─── RECORD SET ───
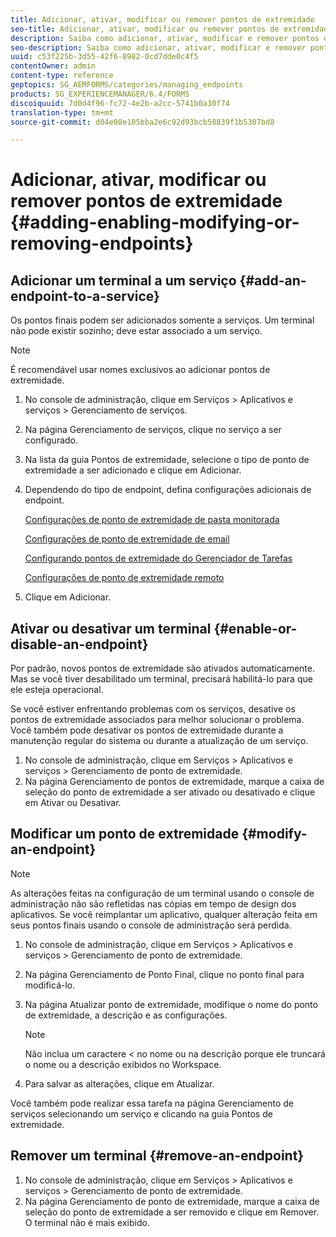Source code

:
 ```yaml
---
title: Adicionar, ativar, modificar ou remover pontos de extremidade
seo-title: Adicionar, ativar, modificar ou remover pontos de extremidade
description: Saiba como adicionar, ativar, modificar e remover pontos de extremidade.
seo-description: Saiba como adicionar, ativar, modificar e remover pontos de extremidade.
uuid: c53f225b-3d55-42f6-8982-0cd7dde0c4f5
contentOwner: admin
content-type: reference
geptopics: SG_AEMFORMS/categories/managing_endpoints
products: SG_EXPERIENCEMANAGER/6.4/FORMS
discoiquuid: 7d0d4f96-fc72-4e2b-a2cc-5741b0a30f74
translation-type: tm+mt
source-git-commit: d04e08e105bba2e6c92d93bcb58839f1b5307bd8

---
```



# Adicionar, ativar, modificar ou remover pontos de extremidade {#adding-enabling-modifying-or-removing-endpoints}

## Adicionar um terminal a um serviço {#add-an-endpoint-to-a-service}

Os pontos finais podem ser adicionados somente a serviços. Um terminal não pode existir sozinho; deve estar associado a um serviço.

>[!NOTE]
>
>É recomendável usar nomes exclusivos ao adicionar pontos de extremidade.

1. No console de administração, clique em Serviços > Aplicativos e serviços > Gerenciamento de serviços.
1. Na página Gerenciamento de serviços, clique no serviço a ser configurado.
1. Na lista da guia Pontos de extremidade, selecione o tipo de ponto de extremidade a ser adicionado e clique em Adicionar.
1. Dependendo do tipo de endpoint, defina configurações adicionais de endpoint.

   [Configurações de ponto de extremidade de pasta monitorada](/help/forms/using/admin-help/configuring-watched-folder-endpoints.md#watched-folder-endpoint-settings)

   [Configurações de ponto de extremidade de email](/help/forms/using/admin-help/configuring-email-endpoints.md#email-endpoint-settings)

   [Configurando pontos de extremidade do Gerenciador de Tarefas](/help/forms/using/admin-help/configuring-task-manager-endpoints.md#configuring-task-manager-endpoints)

   [Configurações de ponto de extremidade remoto](/help/forms/using/admin-help/configuring-remoting-endpoints.md#remoting-endpoint-settings)

1. Clique em Adicionar.

## Ativar ou desativar um terminal {#enable-or-disable-an-endpoint}

Por padrão, novos pontos de extremidade são ativados automaticamente. Mas se você tiver desabilitado um terminal, precisará habilitá-lo para que ele esteja operacional.

Se você estiver enfrentando problemas com os serviços, desative os pontos de extremidade associados para melhor solucionar o problema. Você também pode desativar os pontos de extremidade durante a manutenção regular do sistema ou durante a atualização de um serviço.

1. No console de administração, clique em Serviços > Aplicativos e serviços > Gerenciamento de ponto de extremidade.
1. Na página Gerenciamento de pontos de extremidade, marque a caixa de seleção do ponto de extremidade a ser ativado ou desativado e clique em Ativar ou Desativar.

## Modificar um ponto de extremidade {#modify-an-endpoint}

>[!NOTE]
>
>As alterações feitas na configuração de um terminal usando o console de administração não são refletidas nas cópias em tempo de design dos aplicativos. Se você reimplantar um aplicativo, qualquer alteração feita em seus pontos finais usando o console de administração será perdida.

1. No console de administração, clique em Serviços > Aplicativos e serviços > Gerenciamento de ponto de extremidade.
1. Na página Gerenciamento de Ponto Final, clique no ponto final para modificá-lo.
1. Na página Atualizar ponto de extremidade, modifique o nome do ponto de extremidade, a descrição e as configurações.

   >[!NOTE]
   >
   >Não inclua um caractere &lt; no nome ou na descrição porque ele truncará o nome ou a descrição exibidos no Workspace.

1. Para salvar as alterações, clique em Atualizar.

Você também pode realizar essa tarefa na página Gerenciamento de serviços selecionando um serviço e clicando na guia Pontos de extremidade.

## Remover um terminal {#remove-an-endpoint}

1. No console de administração, clique em Serviços > Aplicativos e serviços > Gerenciamento de ponto de extremidade.
1. Na página Gerenciamento de ponto de extremidade, marque a caixa de seleção do ponto de extremidade a ser removido e clique em Remover. O terminal não é mais exibido.

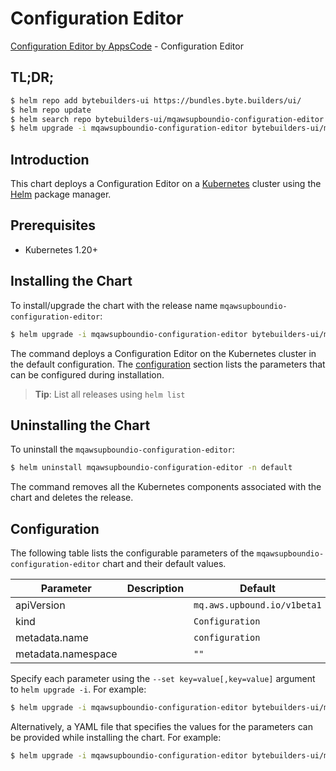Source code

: # Configuration Editor

[Configuration Editor by AppsCode](https://byte.builders) - Configuration Editor

## TL;DR;

```bash
$ helm repo add bytebuilders-ui https://bundles.byte.builders/ui/
$ helm repo update
$ helm search repo bytebuilders-ui/mqawsupboundio-configuration-editor --version=v0.4.18
$ helm upgrade -i mqawsupboundio-configuration-editor bytebuilders-ui/mqawsupboundio-configuration-editor -n default --create-namespace --version=v0.4.18
```

## Introduction

This chart deploys a Configuration Editor on a [Kubernetes](http://kubernetes.io) cluster using the [Helm](https://helm.sh) package manager.

## Prerequisites

- Kubernetes 1.20+

## Installing the Chart

To install/upgrade the chart with the release name `mqawsupboundio-configuration-editor`:

```bash
$ helm upgrade -i mqawsupboundio-configuration-editor bytebuilders-ui/mqawsupboundio-configuration-editor -n default --create-namespace --version=v0.4.18
```

The command deploys a Configuration Editor on the Kubernetes cluster in the default configuration. The [configuration](#configuration) section lists the parameters that can be configured during installation.

> **Tip**: List all releases using `helm list`

## Uninstalling the Chart

To uninstall the `mqawsupboundio-configuration-editor`:

```bash
$ helm uninstall mqawsupboundio-configuration-editor -n default
```

The command removes all the Kubernetes components associated with the chart and deletes the release.

## Configuration

The following table lists the configurable parameters of the `mqawsupboundio-configuration-editor` chart and their default values.

|     Parameter      | Description |                Default                 |
|--------------------|-------------|----------------------------------------|
| apiVersion         |             | <code>mq.aws.upbound.io/v1beta1</code> |
| kind               |             | <code>Configuration</code>             |
| metadata.name      |             | <code>configuration</code>             |
| metadata.namespace |             | <code>""</code>                        |


Specify each parameter using the `--set key=value[,key=value]` argument to `helm upgrade -i`. For example:

```bash
$ helm upgrade -i mqawsupboundio-configuration-editor bytebuilders-ui/mqawsupboundio-configuration-editor -n default --create-namespace --version=v0.4.18 --set apiVersion=mq.aws.upbound.io/v1beta1
```

Alternatively, a YAML file that specifies the values for the parameters can be provided while
installing the chart. For example:

```bash
$ helm upgrade -i mqawsupboundio-configuration-editor bytebuilders-ui/mqawsupboundio-configuration-editor -n default --create-namespace --version=v0.4.18 --values values.yaml
```
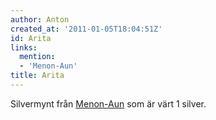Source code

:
 ```yaml
---
author: Anton
created_at: '2011-01-05T18:04:51Z'
id: Arita
links:
  mention:
  - 'Menon-Aun'
title: Arita
---
```


Silvermynt från [Menon-Aun] som är värt 1 silver.

  [Menon-Aun]: Menon-Aun
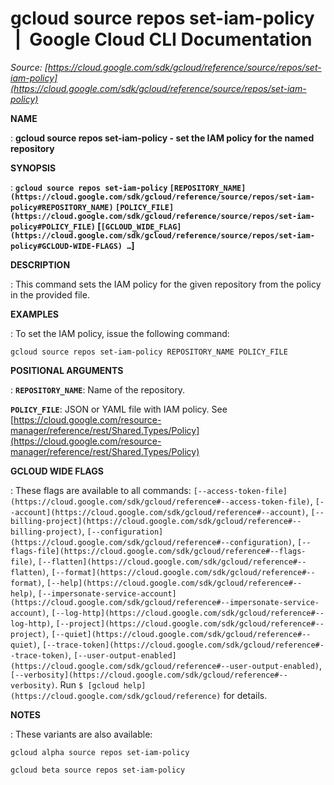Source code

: # gcloud source repos set-iam-policy  |  Google Cloud CLI Documentation

*Source: [https://cloud.google.com/sdk/gcloud/reference/source/repos/set-iam-policy](https://cloud.google.com/sdk/gcloud/reference/source/repos/set-iam-policy)*

**NAME**

: **gcloud source repos set-iam-policy - set the IAM policy for the named repository**

**SYNOPSIS**

: **`gcloud source repos set-iam-policy` `[REPOSITORY_NAME](https://cloud.google.com/sdk/gcloud/reference/source/repos/set-iam-policy#REPOSITORY_NAME)` `[POLICY_FILE](https://cloud.google.com/sdk/gcloud/reference/source/repos/set-iam-policy#POLICY_FILE)` [`[GCLOUD_WIDE_FLAG](https://cloud.google.com/sdk/gcloud/reference/source/repos/set-iam-policy#GCLOUD-WIDE-FLAGS) …`]**

**DESCRIPTION**

: This command sets the IAM policy for the given repository from the policy in the
provided file.

**EXAMPLES**

: To set the IAM policy, issue the following command:

```
gcloud source repos set-iam-policy REPOSITORY_NAME POLICY_FILE
```

**POSITIONAL ARGUMENTS**

: **`REPOSITORY_NAME`**:
Name of the repository.

**`POLICY_FILE`**:
JSON or YAML file with IAM policy. See [https://cloud.google.com/resource-manager/reference/rest/Shared.Types/Policy](https://cloud.google.com/resource-manager/reference/rest/Shared.Types/Policy)

**GCLOUD WIDE FLAGS**

: These flags are available to all commands: `[--access-token-file](https://cloud.google.com/sdk/gcloud/reference#--access-token-file)`,
`[--account](https://cloud.google.com/sdk/gcloud/reference#--account)`, `[--billing-project](https://cloud.google.com/sdk/gcloud/reference#--billing-project)`,
`[--configuration](https://cloud.google.com/sdk/gcloud/reference#--configuration)`,
`[--flags-file](https://cloud.google.com/sdk/gcloud/reference#--flags-file)`,
`[--flatten](https://cloud.google.com/sdk/gcloud/reference#--flatten)`, `[--format](https://cloud.google.com/sdk/gcloud/reference#--format)`, `[--help](https://cloud.google.com/sdk/gcloud/reference#--help)`, `[--impersonate-service-account](https://cloud.google.com/sdk/gcloud/reference#--impersonate-service-account)`,
`[--log-http](https://cloud.google.com/sdk/gcloud/reference#--log-http)`,
`[--project](https://cloud.google.com/sdk/gcloud/reference#--project)`, `[--quiet](https://cloud.google.com/sdk/gcloud/reference#--quiet)`, `[--trace-token](https://cloud.google.com/sdk/gcloud/reference#--trace-token)`, `[--user-output-enabled](https://cloud.google.com/sdk/gcloud/reference#--user-output-enabled)`,
`[--verbosity](https://cloud.google.com/sdk/gcloud/reference#--verbosity)`.
Run `$ [gcloud help](https://cloud.google.com/sdk/gcloud/reference)` for details.

**NOTES**

: These variants are also available:

```
gcloud alpha source repos set-iam-policy
```

```
gcloud beta source repos set-iam-policy
```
───
**TASK GOAL**: Wherever a line contains the string "mqawsupboundio", copy that line from the data.

**OUTPUT BELOW**:
$ helm search repo bytebuilders-ui/mqawsupboundio-configuration-editor --version=v0.4.18
$ helm upgrade -i mqawsupboundio-configuration-editor bytebuilders-ui/mqawsupboundio-configuration-editor -n default --create-namespace --version=v0.4.18
To install/upgrade the chart with the release name `mqawsupboundio-configuration-editor`:
$ helm upgrade -i mqawsupboundio-configuration-editor bytebuilders-ui/mqawsupboundio-configuration-editor -n default --create-namespace --version=v0.4.18
To uninstall the `mqawsupboundio-configuration-editor`:
$ helm uninstall mqawsupboundio-configuration-editor -n default
The following table lists the configurable parameters of the `mqawsupboundio-configuration-editor` chart and their default values.
$ helm upgrade -i mqawsupboundio-configuration-editor bytebuilders-ui/mqawsupboundio-configuration-editor -n default --create-namespace --version=v0.4.18 --set apiVersion=mq.aws.upbound.io/v1beta1
$ helm upgrade -i mqawsupboundio-configuration-editor bytebuilders-ui/mqawsupboundio-configuration-editor -n default --create-namespace --version=v0.4.18 --values values.yaml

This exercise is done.